◆ Exercise directions:
In the records, each line holding "will" must be reported.

[[ The data open ]]

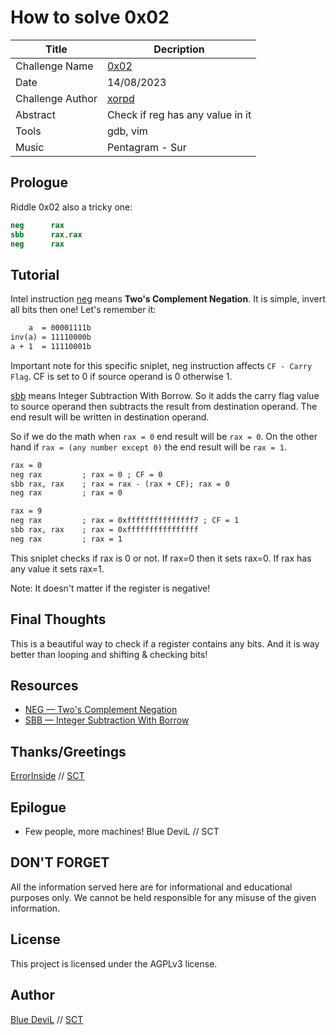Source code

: # How to solve 0x02

| Title                     | Decription                                       |
|---------------------------|--------------------------------------------------|
| Challenge Name            | [0x02][challenge]                                |
| Date                      | 14/08/2023                                       |
| Challenge Author          | [xorpd][web-xorpd]                               |
| Abstract                  | Check if reg has any value in it                 |
| Tools                     | gdb, vim                                         |
| Music                     | Pentagram - Sur                                  |

## Prologue

Riddle 0x02 also a tricky one:

```nasm
neg      rax
sbb      rax,rax
neg      rax
```

## Tutorial

Intel instruction [neg][web-intel-neg] means **Two's Complement Negation**.
It is simple, invert all bits then one! Let's remember it:

```txt
    a  = 00001111b
inv(a) = 11110000b
a + 1  = 11110001b
```

Important note for this specific sniplet, neg instruction affects
`CF - Carry Flag`. CF is set to 0 if source operand is 0 otherwise 1.

[sbb][web-intel-sbb] means Integer Subtraction With Borrow. So it adds the carry
flag value to source operand then subtracts the result from destination operand.
The end result will be written in destination operand.

So if we do the math when `rax = 0` end result will be `rax = 0`. On the other
hand if `rax = (any number except 0)` the end result will be `rax = 1`.

```txt
rax = 0
neg rax         ; rax = 0 ; CF = 0
sbb rax, rax    ; rax = rax - (rax + CF); rax = 0
neg rax         ; rax = 0

rax = 9
neg rax         ; rax = 0xfffffffffffffff7 ; CF = 1
sbb rax, rax    ; rax = 0xffffffffffffffff
neg rax         ; rax = 1
```

This sniplet checks if rax is 0 or not. If rax=0 then it sets rax=0. If rax
has any value it sets rax=1.

Note: It doesn't matter if the register is negative!

## Final Thoughts

This is a beautiful way to check if a register contains any bits. And it is way
better than looping and shifting & checking bits!

## Resources

* [NEG — Two's Complement Negation][web-intel-neg]
* [SBB — Integer Subtraction With Borrow][web-intel-sbb]

## Thanks/Greetings

[ErrorInside][web-ei] // [SCT][web-sct]

## Epilogue

* Few people, more machines! Blue DeviL // SCT

## DON'T FORGET

All the information served here are for informational and educational purposes
only. We cannot be held responsible for any misuse of the given information.

## License

This project is licensed under the AGPLv3 license.

## Author

[Blue DeviL][web-bd] // [SCT][web-sct]

[web-bd]:  https://gitlab.com/bluedevil
[web-ei]:  https://gitlab.com/error.inside
[web-xorpd]: https://github.com/xorpd
[web-sct]: http://www.sctzine.com
[challenge]: https://www.xorpd.net/pages/xchg_rax/snip_02.html
[web-intel-neg]: https://www.felixcloutier.com/x86/neg
[web-intel-sbb]: https://www.felixcloutier.com/x86/sbb
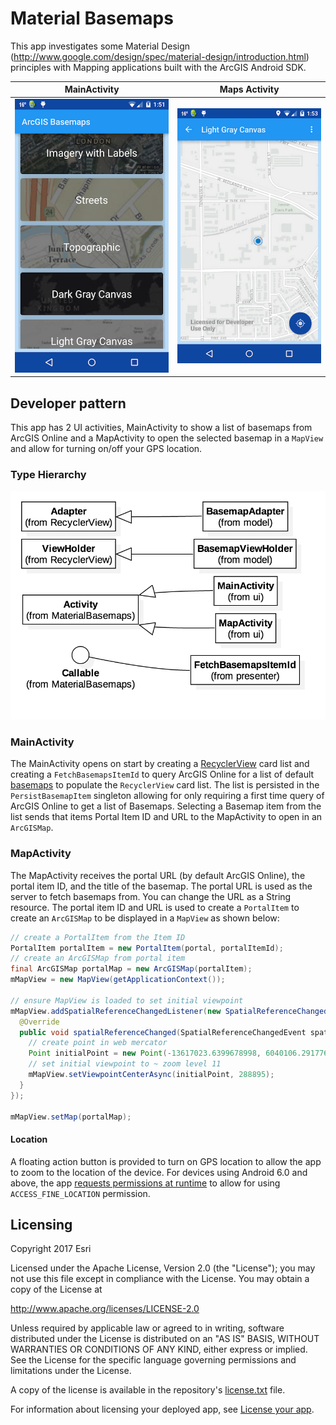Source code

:Material Basemaps
=======================
This app investigates some Material Design (http://www.google.com/design/spec/material-design/introduction.html) principles with Mapping applications built with the ArcGIS Android SDK.

MainActivity                           | Maps Activity
:-------------------------------------:|:-------------------------------------:
![MainActivity](BasemapsActivity.png)  | ![MapActivity](MapActivity.png)

## Developer pattern
This app has 2 UI activities, MainActivity to show a list of basemaps from ArcGIS Online and a MapActivity to open the selected basemap in a `MapView` and allow for turning on/off your GPS location. 

### Type Hierarchy
![UML Type Hierarchy](TypeHierarchy.png)

### MainActivity
The MainActivity opens on start by creating a [RecyclerView](https://developer.android.com/training/material/lists-cards.html) card list and creating a `FetchBasemapsItemId` to query ArcGIS Online for a list of default [basemaps](http://www.esri.com/data/find-data#basemaps) to populate the `RecyclerView` card list.  The list is persisted in the `PersistBasemapItem` singleton allowing for only requiring a first time query of ArcGIS Online to get a list of Basemaps. Selecting a Basemap item from the list sends that items Portal Item ID and URL to the MapActivity to open in an `ArcGISMap`. 

### MapActivity
The MapActivity receives the portal URL (by default ArcGIS Online), the portal item ID, and the title of the basemap.  The portal URL is used as the server to fetch basemaps from.  You can change the URL as a String resource.  The portal item ID and URL is used to create a `PortalItem` to create an `ArcGISMap` to be displayed in a `MapView` as shown below: 

```java
// create a PortalItem from the Item ID
PortalItem portalItem = new PortalItem(portal, portalItemId);
// create an ArcGISMap from portal item
final ArcGISMap portalMap = new ArcGISMap(portalItem);
mMapView = new MapView(getApplicationContext());

// ensure MapView is loaded to set initial viewpoint
mMapView.addSpatialReferenceChangedListener(new SpatialReferenceChangedListener() {
  @Override
  public void spatialReferenceChanged(SpatialReferenceChangedEvent spatialReferenceChangedEvent) {
    // create point in web mercator
    Point initialPoint = new Point(-13617023.6399678998, 6040106.2917761272, SpatialReference.create(3857));
    // set initial viewpoint to ~ zoom level 11
    mMapView.setViewpointCenterAsync(initialPoint, 288895);
  }
});

mMapView.setMap(portalMap);
```

#### Location
A floating action button is provided to turn on GPS location to allow the app to zoom to the location of the device.  For devices using Android 6.0 and above, the app [requests permissions at runtime](https://developer.android.com/training/permissions/requesting.html) to allow for using `ACCESS_FINE_LOCATION` permission. 

## Licensing
Copyright 2017 Esri

Licensed under the Apache License, Version 2.0 (the "License"); you may not use this file except in compliance with the License. You may obtain a copy of the License at

http://www.apache.org/licenses/LICENSE-2.0

Unless required by applicable law or agreed to in writing, software distributed under the License is distributed on an "AS IS" BASIS, WITHOUT WARRANTIES OR CONDITIONS OF ANY KIND, either express or implied. See the License for the specific language governing permissions and limitations under the License.

A copy of the license is available in the repository's [license.txt](https://github.com/Esri/arcgis-runtime-demos-android/blob/master/license.txt) file.

For information about licensing your deployed app, see [License your app](https://developers.arcgis.com/android/guide/license-your-app.htm).
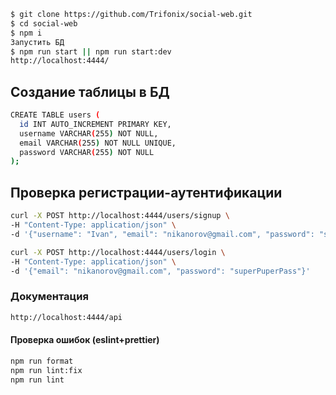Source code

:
 ```bash
$ git clone https://github.com/Trifonix/social-web.git
$ cd social-web
$ npm i
Запустить БД
$ npm run start || npm run start:dev
http://localhost:4444/
```

## Создание таблицы в БД

```bash
CREATE TABLE users (
  id INT AUTO_INCREMENT PRIMARY KEY,
  username VARCHAR(255) NOT NULL,
  email VARCHAR(255) NOT NULL UNIQUE,
  password VARCHAR(255) NOT NULL
);
```

## Проверка регистрации-аутентификации

```bash
curl -X POST http://localhost:4444/users/signup \
-H "Content-Type: application/json" \
-d '{"username": "Ivan", "email": "nikanorov@gmail.com", "password": "superPuperPass"}'
```

```bash
curl -X POST http://localhost:4444/users/login \
-H "Content-Type: application/json" \
-d '{"email": "nikanorov@gmail.com", "password": "superPuperPass"}'
```

### Документация

```bash
http://localhost:4444/api
```

#### Проверка ошибок (eslint+prettier)

```bash
npm run format
npm run lint:fix
npm run lint
```
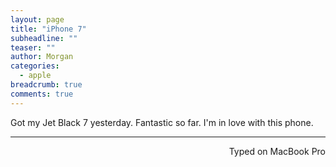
 ```yaml
---
layout: page
title: "iPhone 7"
subheadline: ""
teaser: ""
author: Morgan
categories:
  - apple
breadcrumb: true
comments: true
---
```


Got my Jet Black 7 yesterday. Fantastic so far. I'm in love with this phone.

---
<p align="right">Typed on MacBook Pro</p>
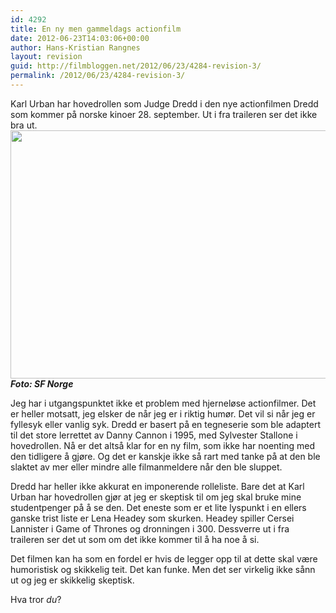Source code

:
 ```yaml
---
id: 4292
title: En ny men gammeldags actionfilm
date: 2012-06-23T14:03:06+00:00
author: Hans-Kristian Rangnes
layout: revision
guid: http://filmbloggen.net/2012/06/23/4284-revision-3/
permalink: /2012/06/23/4284-revision-3/
---
```

Karl Urban har hovedrollen som Judge Dredd i den nye actionfilmen Dredd som kommer på norske kinoer 28. september. Ut i fra traileren ser det ikke bra ut.  
<a href="http://filmbloggen.net/2012/06/23/en-ny-men-gammeldags-actionfilm/dredd/" rel="attachment wp-att-4289"><img class="alignnone size-large wp-image-4289" src="http://filmbloggen.net/wp-content/uploads//2012/06/dredd-620x397.jpg" alt="" width="620" height="397" /><br /> </a>**_Foto: SF Norge_**

Jeg har i utgangspunktet ikke et problem med hjerneløse actionfilmer. Det er heller motsatt, jeg elsker de når jeg er i riktig humør. Det vil si når jeg er fyllesyk eller vanlig syk. Dredd er basert på en tegneserie som ble adaptert til det store lerrettet av Danny Cannon i 1995, med Sylvester Stallone i hovedrollen. Nå er det altså klar for en ny film, som ikke har noenting med den tidligere å gjøre. Og det er kanskje ikke så rart med tanke på at den ble slaktet av mer eller mindre alle filmanmeldere når den ble sluppet.

Dredd har heller ikke akkurat en imponerende rolleliste. Bare det at Karl Urban har hovedrollen gjør at jeg er skeptisk til om jeg skal bruke mine studentpenger på å se den. Det eneste som er et lite lyspunkt i en ellers ganske trist liste er Lena Headey som skurken. Headey spiller Cersei Lannister i Game of Thrones og dronningen i 300. Dessverre ut i fra traileren ser det ut som om det ikke kommer til å ha noe å si.

Det filmen kan ha som en fordel er hvis de legger opp til at dette skal være humoristisk og skikkelig teit. Det kan funke. Men det ser virkelig ikke sånn ut og jeg er skikkelig skeptisk.

Hva tror _du_?

<div class="video-shortcode">
</div>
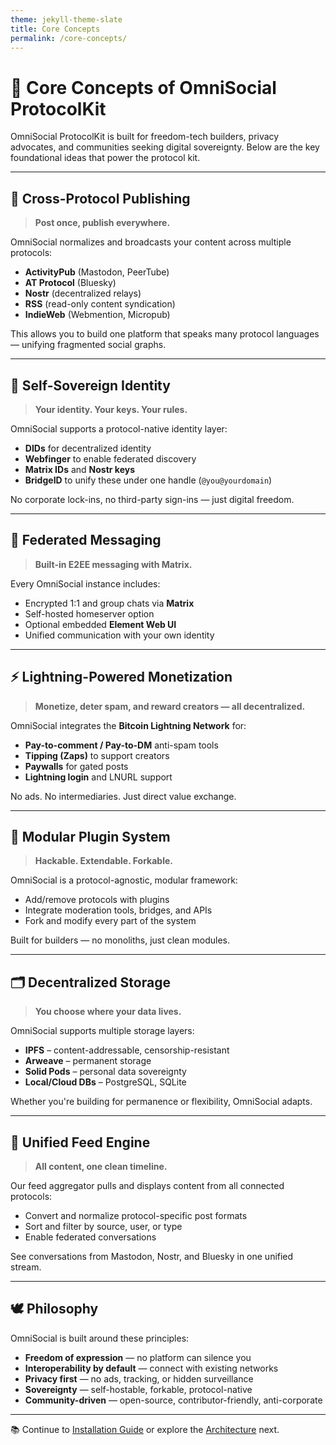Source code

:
 ```yaml
---
theme: jekyll-theme-slate
title: Core Concepts
permalink: /core-concepts/
---
```


# 🧠 Core Concepts of OmniSocial ProtocolKit

OmniSocial ProtocolKit is built for freedom-tech builders, privacy advocates, and communities seeking digital sovereignty. Below are the key foundational ideas that power the protocol kit.

---

## 🔄 Cross-Protocol Publishing

> **Post once, publish everywhere.**

OmniSocial normalizes and broadcasts your content across multiple protocols:
- **ActivityPub** (Mastodon, PeerTube)
- **AT Protocol** (Bluesky)
- **Nostr** (decentralized relays)
- **RSS** (read-only content syndication)
- **IndieWeb** (Webmention, Micropub)

This allows you to build one platform that speaks many protocol languages — unifying fragmented social graphs.

---

## 🪪 Self-Sovereign Identity

> **Your identity. Your keys. Your rules.**

OmniSocial supports a protocol-native identity layer:
- **DIDs** for decentralized identity
- **Webfinger** to enable federated discovery
- **Matrix IDs** and **Nostr keys**
- **BridgeID** to unify these under one handle (`@you@yourdomain`)

No corporate lock-ins, no third-party sign-ins — just digital freedom.

---

## 💬 Federated Messaging

> **Built-in E2EE messaging with Matrix.**

Every OmniSocial instance includes:
- Encrypted 1:1 and group chats via **Matrix**
- Self-hosted homeserver option
- Optional embedded **Element Web UI**
- Unified communication with your own identity

---

## ⚡ Lightning-Powered Monetization

> **Monetize, deter spam, and reward creators — all decentralized.**

OmniSocial integrates the **Bitcoin Lightning Network** for:
- **Pay-to-comment / Pay-to-DM** anti-spam tools
- **Tipping (Zaps)** to support creators
- **Paywalls** for gated posts
- **Lightning login** and LNURL support

No ads. No intermediaries. Just direct value exchange.

---

## 🔌 Modular Plugin System

> **Hackable. Extendable. Forkable.**

OmniSocial is a protocol-agnostic, modular framework:
- Add/remove protocols with plugins
- Integrate moderation tools, bridges, and APIs
- Fork and modify every part of the system

Built for builders — no monoliths, just clean modules.

---

## 🗂️ Decentralized Storage

> **You choose where your data lives.**

OmniSocial supports multiple storage layers:
- **IPFS** – content-addressable, censorship-resistant
- **Arweave** – permanent storage
- **Solid Pods** – personal data sovereignty
- **Local/Cloud DBs** – PostgreSQL, SQLite

Whether you're building for permanence or flexibility, OmniSocial adapts.

---

## 🧵 Unified Feed Engine

> **All content, one clean timeline.**

Our feed aggregator pulls and displays content from all connected protocols:
- Convert and normalize protocol-specific post formats
- Sort and filter by source, user, or type
- Enable federated conversations

See conversations from Mastodon, Nostr, and Bluesky in one unified stream.

---

## 🕊 Philosophy

OmniSocial is built around these principles:
- **Freedom of expression** — no platform can silence you
- **Interoperability by default** — connect with existing networks
- **Privacy first** — no ads, tracking, or hidden surveillance
- **Sovereignty** — self-hostable, forkable, protocol-native
- **Community-driven** — open-source, contributor-friendly, anti-corporate

---

📚 Continue to [Installation Guide](./getting-started/) or explore the [Architecture](./architecture/) next.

[[ The data closed ]]

◆ Task answer:
The end result will be written in destination operand.
So if we do the math when `rax = 0` end result will be `rax = 0`. On the other
hand if `rax = (any number except 0)` the end result will be `rax = 1`.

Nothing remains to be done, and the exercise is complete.